When teams start working with clinical text, the default instinct is often to send a note to a large language model and ask it to “extract entities” or “remove PHI.” That works — until you need auditability, consistent labels, offline execution, or HIPAA-aligned de-identification.
We ran a controlled experiment comparing three approaches on the same synthetic clinical note:
- OpenMed — purpose-built, local biomedical NER + PII models
- Regex baseline — a common DIY pattern-matching approach
- Generic LLM — a single prompt to a local chat model (Ollama / Llama 3.2 1B)
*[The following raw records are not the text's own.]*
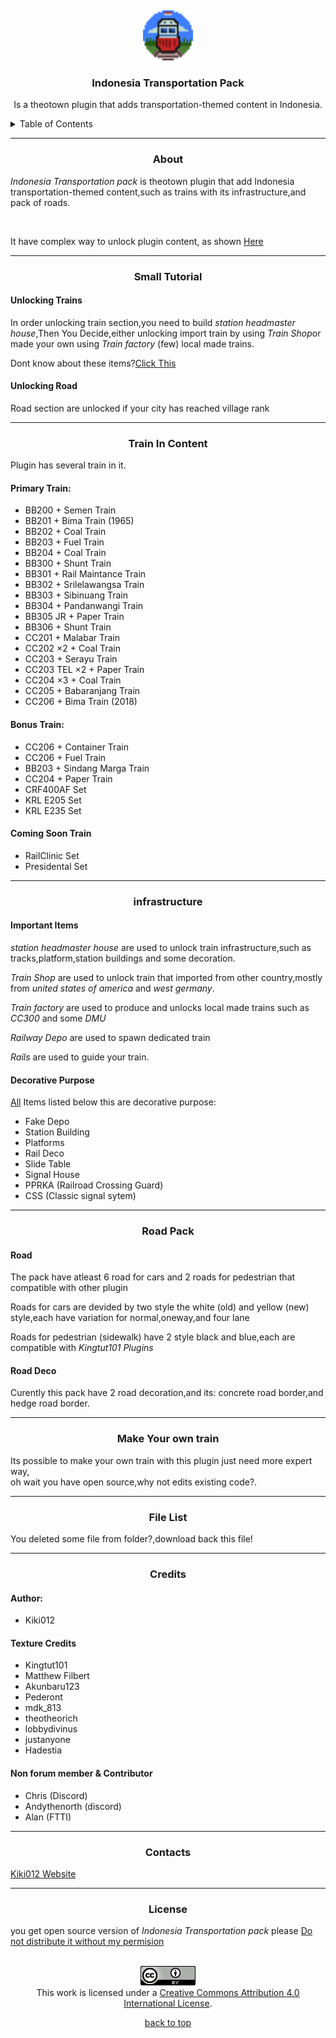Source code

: <main style=" "><div align="center">
    <img src="Content_icon/icon2.png" alt="Logo" width="80" height="80" style="margin-top:5px;">

  <h3 align="center">Indonesia Transportation Pack</h3>

  <p align="center" class="lead">
    Is a theotown plugin that adds transportation-themed content in Indonesia.
  </p>
</div>
<details>
  <summary>Table of Contents</summary>
  <ul>
    <li><a href="#About">About</a></li>
    <li><a href="#HOW">Small Tutorial</a></li>
    <li>
      <a href="#TIC">Train In Contents:</a>
      <ul>
        <li><a href="#PTR">Primary Train</a></li>
        <li><a href="#BTR">Bonus Train</a></li>
        <li><a href="#CSTR">Coming Soon Train</a></li>
      </ul>
    </li>
    <li>
      <a href="#INFRA">infrastructure</a>:
      <ul>
        <li><a href="#MAIN">Important</a></li>
        <li><a href="#DECO">Decorative</a></li>
      </ul>
    </li>
    <li>
      <a href="#ROAD">Road Pack</a>:
      <ul>
        <li><a href="#RROAD">Road </a></li>
        <li><a href="#RDECO">Road decoration</a></li>
      </ul>
    </li>
    <li><a href="#MYOTR">Make custom train</a></li>
    <li><a href="#FILE">File List</a></li>
    <li><a href="#CRED">Credits</a></li>
    <li><a href="#CONTA">Contacts</a></li>
    <li><a href="#LICENSE">License</a></li>
  </ul>
</details><hr>
<div id="About">
  <h3 align="center">About</h3>
  <p><i class="mention">Indonesia Transportation pack</i> is theotown plugin that add Indonesia transportation-themed content,such as trains with its infrastructure,and pack of roads.</p><br />
  <p>It have complex way to unlock plugin content, as shown <a href="#HOW">Here</a></p>
</div><hr>
<div id="HOW">
  <h3 align="center">Small Tutorial</h3>
  <h4>Unlocking Trains</h4>
  <p>In order unlocking train section,you need to build <i class="mention">station headmaster house</i>,Then You Decide,either unlocking import train by using <i class="mention">Train Shop</i>or made your own using <i class="mention">Train factory</i> (few) local made trains.</p>
  <p> Dont know about these items?<a href="#INFRA">Click This</a>
  <h4>Unlocking Road</h4>
  <p>Road section are unlocked if your city has reached village rank</p>
</div><hr>
<div id="TIC">
    <h3 align="center"> Train In Content </h3>
    <p>Plugin has several train in it.</p>
    <h4 id="PTR">Primary Train:</h4><ul>
      <li>BB200 + Semen Train</li>
      <li>BB201 + Bima Train (1965)</li>
      <li>BB202 + Coal Train</li>
      <li>BB203 + Fuel Train</li>
      <li>BB204 + Coal Train</li>
      <li>BB300 + Shunt Train</li>
      <li>BB301 + Rail Maintance Train</li>
      <li>BB302 + Srilelawangsa Train</li>
      <li>BB303 + Sibinuang Train</li>
      <li>BB304 + Pandanwangi Train</li>
      <li>BB305 JR + Paper Train</li>
      <li>BB306 + Shunt Train</li>
      <li>CC201 + Malabar Train</li>
      <li>CC202 ×2 + Coal Train</li>
      <li>CC203 + Serayu Train</li>
      <li>CC203 TEL ×2 + Paper Train</li>
      <li>CC204 ×3 + Coal Train</li>
      <li>CC205 + Babaranjang Train</li>
      <li>CC206 + Bima Train (2018)</li>
    </ul>
    <h4 id="BTR">Bonus Train:</h4><ul>
      <li>CC206 + Container Train</li>
      <li>CC206 + Fuel Train</li>
      <li>BB203 + Sindang Marga Train</li>
      <li>CC204 + Paper Train</li>
      <li>CRF400AF Set</li>
      <li>KRL E205 Set</li>
      <li>KRL E235 Set</li>
    </ul>
    <h4 id="CSTR">Coming Soon Train</h4><ul>
      <li>RailClinic Set</li>
      <li>Presidental Set</li>
    </h4>
</div><hr>
<div id="INFRA">
  <h3 align="center">infrastructure</h3>
  <h4 id="MAIN">Important Items</h4>
  <p><i class="mention">station headmaster house</i> are used to unlock train infrastructure,such as tracks,platform,station buildings and some decoration.</p>
  <p><i class="mention">Train Shop</i> are used to unlock train that imported from other country,mostly from <i class="country">united states of america</i> and <i class="country">west germany</i>.</p>
  <p><i class="mention">Train factory</i> are used to produce and unlocks local made trains such as <i class="mention">CC300</i> and some <i class="mention">DMU</i></p>
  <p><i class="mention">Railway Depo</i> are used to spawn dedicated train</p>
  <p><i class="mention">Rails</i> are used to guide your train.</p>
  <h4 id="DECO"> Decorative Purpose</h4>
  <p><u>All</u> Items listed below this are decorative purpose:
  <ul>
    <li>Fake Depo</li>
    <li>Station Building</li>
    <li>Platforms</li>
    <li>Rail Deco</li>
    <li>Slide Table</li>
    <li>Signal House</li>
    <li>PPRKA (Railroad Crossing Guard)</li>
    <li>CSS (Classic signal sytem)</li>
  </ul>
  </p>
</div><hr>
<div id="ROAD">
  <h3 align="center">Road Pack</h3>
  <h4 id="RROAD">Road</h4>
  <p> The pack have atleast 6 road for cars and 2 roads for pedestrian that compatible with other plugin</p>
  <p> Roads for cars are devided by two style the white (old) and yellow (new) style,each have variation for normal,oneway,and four lane</p>
  <p> Roads for pedestrian (sidewalk) have 2 style black and blue,each are compatible with <i class="mention"> Kingtut101 Plugins</i>
  <h4 id="RDECO">Road Deco</h4>
  <p> Curently this pack have 2 road decoration,and its: concrete road border,and hedge road border.</p>
</div><hr>
<div id="MYOTR">
  <h3 align="center">Make Your own train</h3>
  <p>Its possible to make your own train with this plugin just need more expert way,<br>oh wait you have open source,why not edits existing code?.</p>
</div><hr>
<div id="FILE">
  <h3 align="center">File List</h3>
  <p>You deleted some file from folder?,download back this file!</p>
</div><hr>
<div id="CRED">
  <h3 align="center">Credits</h3>
  <h4>Author:</h4>
  <ul><li>Kiki012</li></ul>
  <h4>Texture Credits</h4>
  <ul>
    <li>Kingtut101</li>
    <li>Matthew Filbert</li>
    <li>Akunbaru123</li>
    <li>Pederont</li>
    <li>mdk_813</li>
    <li>theotheorich</li>
    <li>lobbydivinus</li>
    <li>justanyone</li>
    <li>Hadestia</li>
  </ul>
  <h4>Non forum member & Contributor</h4>
  <ul>
    <li>Chris (Discord)</li>
    <li>Andythenorth (discord)</li>
    <li>Alan (FTTI)</li>
  </ul>
</div><hr>
<div id="CONTA">
  <h3 align="center"> Contacts </h3>
  <a href="https://kiki012184.github.io/K012-Theotown.com/index.html">Kiki012 Website</a>
</div><hr>
<div id="LICENSE">
  <h3 align="center">License</h3>
  <p>you get open source version of <i class="mention">Indonesia Transportation pack</i> please <u> Do not distribute it without my permision</u></p><br>
  <div align="center" class="license"><a rel="license" href="http://creativecommons.org/licenses/by/4.0/"><img alt="Creative Commons License" style="border-width:0" src="CreativeCommonsLicenseIcon.png" /></a><br />This work is licensed under a <a rel="license" href="http://creativecommons.org/licenses/by/4.0/">Creative Commons Attribution 4.0 International License</a>.</div>
</div>
<p align="center" class="lead"><a href="#top">back to top</a></p></main>
<!--#### Built With


* [Next.js](https://nextjs.org/)
* [React.js](https://reactjs.org/)
* [Vue.js](https://vuejs.org/)
* [Angular](https://angular.io/)
* [Svelte](https://svelte.dev/)
* [Laravel](https://laravel.com)
* [Bootstrap](https://getbootstrap.com)
* [JQuery](https://jquery.com)

<p align="right">(<a href="#top">back to top</a>)</p>
Version:5.9 Type: Playtest
Indonesia Transportation Pack

English:
Is a theotown plugin that adds transportation-themed content in Indonesia
For example, a complete train with infrastructure, and a road package

Update changes:
 • Fixed Night Mode Bug
 • Added Several New Station buildings
 • Updated Some Train Cars.
 • Fixed Some Bugs found by akunbaru123

Playtest version!  If you find a bug please comment or report it in more info in the plugin.


 More detailed information is in the Plug-in Plug-in Manual

Bahasa Indonesia:
Adalah plugin theotown yang menambahkan konten bertemakan transportasi di indonesia
Contohnya kereta api lengkap dengan infrastrukturnya,Dan satu paket jalan

Perubahan update:
• Memperbaiki Bug Mode Malam
• Menambahkan Beberapa bangunan Stasiun Baru
• Memperbarui Beberapa Gerbong Kereta. 
• Memperbaiki Beberapa Bug yang ditemukan oleh akunbaru123

Versi Playtest! Jika menemukan bug mohon komentar atau lapor di info lebih di plugin.

Thumbnail: 
Credit: Kiki012
Font: VCR EAS

Info lebih lengkap ada di Manual Plug-in plugin

if i forget to mention someone or mistake, please forgive me
This work is licensed under the Creative Commons Attribution-NonCommercial 4.0 International License. To view a copy of this license, visit http://creativecommons.org/licenses/by-nc/4.0/ or send a letter to Creative Commons, PO Box 1866, Mountain View, CA 94042, USA.-->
The goal was not to declare a winner on every field, but to show what each approach is actually good at — and where they diverge in ways that matter for production clinical workflows.
Experiment setup
| Parameter | Value |
|---|---|
| Environment | macOS, Python 3.12 (Miniconda) |
| OpenMed version | 1.6.0 (pip install "openmed[hf]") |
| LLM runtime | Ollama (llama3.2:1b), temperature 0, JSON output mode |
| Execution | 100% local — no cloud API calls, no PHI sent off-device |
| Script | Custom comparison script (openmed_comparison/compare.py) |
| First run | ~70s (model downloads from Hugging Face) |
| Cached run | ~7–13s |
All three methods received identical input text.
Test note
Synthetic clinical note used for the experiment (not real patient data):
Patient John Smith (MRN: 12345678, DOB: 03/15/1965, SSN: 123-45-6789)
was diagnosed with chronic myeloid leukemia and started imatinib 400mg daily.
Contact: john.smith@email.com, phone (555) 123-4567.
NPI: 1234567890. Address: 742 Evergreen Terrace, Springfield, IL 62704.This note was designed to mix:
- Medical content — disease name, drug name, dosage
- HIPAA-style identifiers — name, MRN, DOB, SSN, email, phone, NPI, address
- Realistic formatting — labels like
MRN:,DOB:,NPI:near values
Methods compared
Method 1 — OpenMed (specialized local models)
OpenMed does not use one general chat model. It runs small encoder models (token classification) per task, then optionally de-identifies the text.
Models used:
| Task | Registry key | Hugging Face model | Params | Confidence threshold |
|---|---|---|---|---|
| Disease NER | disease_detection_superclinical | OpenMed/OpenMed-NER-DiseaseDetect-SuperClinical-184M | ~184M | 0.50 |
| Drug/chemical NER | chemical_detection_electramed_33m | OpenMed/OpenMed-NER-ChemicalDetect-ElectraMed-33M | ~33M | 0.45 |
| PII extraction | default English PII model | OpenMed/OpenMed-PII-SuperClinical-Small-44M-v1 | ~44M | 0.50 (default) |
| De-identification | same PII stack | — | — | 0.70 (default, safer for redaction) |
Python calls:
from openmed import analyze_text, extract_pii, deidentify
# Medical entity extraction
disease = analyze_text(text, model_name="disease_detection_superclinical", confidence_threshold=0.5)
chemical = analyze_text(text, model_name="chemical_detection_electramed_33m", confidence_threshold=0.45)
# PII detection
pii = extract_pii(text, lang="en")
# De-identification (mask mode)
deid = deidentify(text, lang="en")How it works: Each model tags token spans with typed labels (DISEASE, CHEM, first_name, ssn, etc.), returns character offsets and calibrated confidence scores, then the de-identification step replaces detected PII with typed placeholders like [ssn].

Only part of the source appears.